II – À luz de tal normativo são dois os requisitos ou pressupostos legais para que a providência decretada possa ser substituída por caução: a) que a caução oferecida pelo requerido se mostre adequada; b) e que, além disso, se mostre suficiente para prevenir a lesão ou repará-la integralmente.

III – A apreciação da adequação da caução terá que ser feita casuisticamente, isto é, perante as especificidades de cada caso concreto, mas de molde a que não fique desrespeitada ou desvirtuada a finalidade prática visada com a providência que foi decretada, ou seja, os objectivos com ela perseguidos.
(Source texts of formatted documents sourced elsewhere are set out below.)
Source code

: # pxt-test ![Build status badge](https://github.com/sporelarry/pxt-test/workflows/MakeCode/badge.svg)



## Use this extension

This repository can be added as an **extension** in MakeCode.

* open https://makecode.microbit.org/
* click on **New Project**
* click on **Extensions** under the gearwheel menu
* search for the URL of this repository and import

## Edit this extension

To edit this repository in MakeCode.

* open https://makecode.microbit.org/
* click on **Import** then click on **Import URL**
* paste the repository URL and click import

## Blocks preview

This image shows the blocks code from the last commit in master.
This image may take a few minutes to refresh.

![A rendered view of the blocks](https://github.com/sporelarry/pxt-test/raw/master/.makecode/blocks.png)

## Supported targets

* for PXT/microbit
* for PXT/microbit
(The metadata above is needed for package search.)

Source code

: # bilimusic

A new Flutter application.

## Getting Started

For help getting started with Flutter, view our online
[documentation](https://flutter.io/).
IV – Tendo sido decretada, na sequência da providência cautelar interposta à luz do disposto no artº 21º do DL nº 149/95, de 24/06, a entrega imediata à requerente de determinado equipamento (que fora objecto de um contrato de locação financeira chegado ao seu termo, sem que o locatário/requerido tivesse exercido o direito de aquisição da propriedade desse equipamento, nos termos que se encontravam contratualmente estabelecidos), a caução por fiança (a prestar por pessoa idónea) que o requerido ofereceu em substituição da aludida providência não se mostra adequada (por desvirtuar a finalidade prática visada com a providência que foi decretada).
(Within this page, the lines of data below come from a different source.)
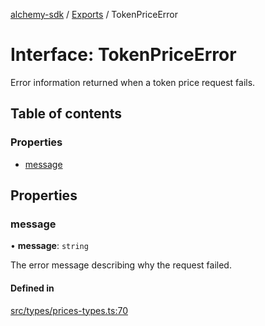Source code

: [alchemy-sdk](../README.md) / [Exports](../modules.md) / TokenPriceError

# Interface: TokenPriceError

Error information returned when a token price request fails.

## Table of contents

### Properties

- [message](TokenPriceError.md#message)

## Properties

### message

• **message**: `string`

The error message describing why the request failed.

#### Defined in

[src/types/prices-types.ts:70](https://github.com/alchemyplatform/alchemy-sdk-js/blob/1ee40cb2/src/types/prices-types.ts#L70)
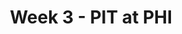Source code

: ---
layout: game
title: Week 3 - PIT at PHI
season: 2008
game_id: 2008_03_PIT_PHI
away_team: PIT
home_team: PHI
---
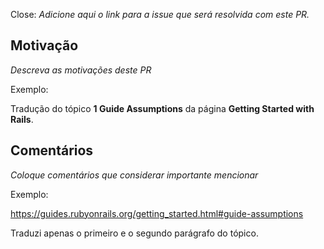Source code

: Close: *Adicione aqui o link para a issue que será resolvida com este PR.*

## Motivação

*Descreva as motivações deste PR*

Exemplo:

Tradução do tópico  **1 Guide Assumptions** da página **Getting Started with Rails**.

## Comentários

*Coloque comentários que considerar importante mencionar*

Exemplo:

https://guides.rubyonrails.org/getting_started.html#guide-assumptions

Traduzi apenas o primeiro e o segundo parágrafo do tópico.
V – Indeferida (em decisão que se tornou definitiva), por inadequação, uma caução substitutiva da providência decretada, vedado fica ao requerido vir depois oferecer uma nova caução.

Decisão Texto Integral: Acordam neste Tribunal da Relação de Coimbra

I- Relatório

1. No comarca de Ferreira do Zêzere, A..., S.A., instaurou (29/1/2010) contra B..., ambos melhor identificados nos autos, providência cautelar através da qual, e à luz do disposto no artº 21 do DL nº 149/95 de 24/6, pedia, com base nos fundamentos ali aduzidos para o efeito, que lhe fosse ordenada a entrega imediata do equipamento de escavação, terraplanagem e outros de marca CB CXTED modelo SGPU, que se encontrava na posse do requerido na sequência de um contrato de locação financeira que com ele celebrou, mas que entretanto chegou a seu termo ou fim, sem que o requerido tivesse exercido o direito de aquisição da propriedade do mesmo, nos termos que se encontravam contratualmente estabelecidos, e a cuja entrega aquele se recusa.

2. Em 11/2/2010, e sem a audiência prévia do requerido, veio a ser proferida sentença (fls. 32/37) que, no final, julgando procedente a providência determinou a imediata entrega à requerente do referido equipamento.

3. Entretanto, o requerido atravessou nos autos o requerimento de fls. 91/95 (enviado em 17/5/2010), através do qual, e com base nos fundamentos ali aduzidos, pedia que a providência cautelar que foi decretada fosse substituída por caução, propondo-se para o efeito prestar a mesma meio de hipoteca sobre a fracção que ali identificou.

4. Contra essa pretensão se insurgiu (a fls. 116) a requerente, acabando por pedir o seu indeferimento.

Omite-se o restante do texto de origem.